■ GOAL OF THE EXERCISE:
Word for word, write the records out again, but omit each picture.

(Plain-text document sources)
------------
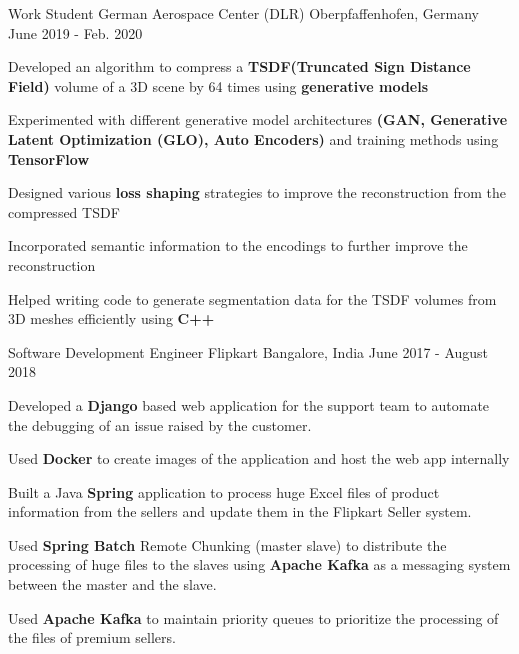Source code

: \begin{cventries}
  \cventry
  {Work Student} %
  {German Aerospace Center (DLR)} %
  {Oberpfaffenhofen, Germany} %
  {June 2019 - Feb. 2020} %
  {
  \begin{cvitems} %
    \item {Developed an algorithm to compress a \textbf{TSDF(Truncated Sign
    Distance Field)} volume of a 3D scene by 64 times using \textbf{generative
    models}}
    \item {Experimented with different generative model architectures
    \textbf{(GAN, Generative Latent Optimization (GLO), Auto Encoders)} and
    training methods using \textbf{TensorFlow}}
    \item {Designed various \textbf{loss shaping} strategies to improve the
    reconstruction from the compressed TSDF}
    \item {Incorporated semantic information to the encodings to further improve the reconstruction}
    \item {Helped writing code to generate segmentation data for the TSDF
    volumes from 3D meshes efficiently using \textbf{C++}}
  \end{cvitems}
  }

  \cventry
  {Software Development Engineer} %
  {Flipkart} %
  {Bangalore, India} %
  {June 2017 - August 2018} %
  {
  \begin{cvitems} %
    \item {Developed a \textbf{Django} based web application for the support
    team to automate the debugging of an issue raised by the customer.}
    \item {Used \textbf{Docker} to create images of the application and host the
    web app internally}
    \item {Built a Java \textbf{Spring} application to process huge Excel files
    of product information from the sellers and update them in the Flipkart
    Seller system.}
    \item {Used \textbf{Spring Batch} Remote Chunking (master slave) to
    distribute the processing of huge files to the slaves using \textbf{Apache
    Kafka} as a messaging system between the master and the slave.}
    \item {Used \textbf{Apache Kafka} to maintain priority queues to prioritize
    the processing of the files of premium sellers.}
  \end{cvitems}
  }


\end{cventries}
------------
■ ANSWER SECTION:
Source code

: \begin{cventries}
  \cventry
  {Work Student} %
  {German Aerospace Center (DLR)} %
  {Oberpfaffenhofen, Germany} %
  {June 2019 - Feb. 2020} %
  {
  \begin{cvitems} %
    \item {Developed an algorithm to compress a \textbf{TSDF(Truncated Sign
    Distance Field)} volume of a 3D scene by 64 times using \textbf{generative
    models}}
    \item {Experimented with different generative model architectures
    \textbf{(GAN, Generative Latent Optimization (GLO), Auto Encoders)} and
    training methods using \textbf{TensorFlow}}
    \item {Designed various \textbf{loss shaping} strategies to improve the
    reconstruction from the compressed TSDF}
    \item {Incorporated semantic information to the encodings to further improve the reconstruction}
    \item {Helped writing code to generate segmentation data for the TSDF
    volumes from 3D meshes efficiently using \textbf{C++}}
  \end{cvitems}
  }

  \cventry
  {Software Development Engineer} %
  {Flipkart} %
  {Bangalore, India} %
  {June 2017 - August 2018} %
  {
  \begin{cvitems} %
    \item {Developed a \textbf{Django} based web application for the support
    team to automate the debugging of an issue raised by the customer.}
    \item {Used \textbf{Docker} to create images of the application and host the
    web app internally}
    \item {Built a Java \textbf{Spring} application to process huge Excel files
    of product information from the sellers and update them in the Flipkart
    Seller system.}
    \item {Used \textbf{Spring Batch} Remote Chunking (master slave) to
    distribute the processing of huge files to the slaves using \textbf{Apache
    Kafka} as a messaging system between the master and the slave.}
    \item {Used \textbf{Apache Kafka} to maintain priority queues to prioritize
    the processing of the files of premium sellers.}
  \end{cvitems}
  }


\end{cventries}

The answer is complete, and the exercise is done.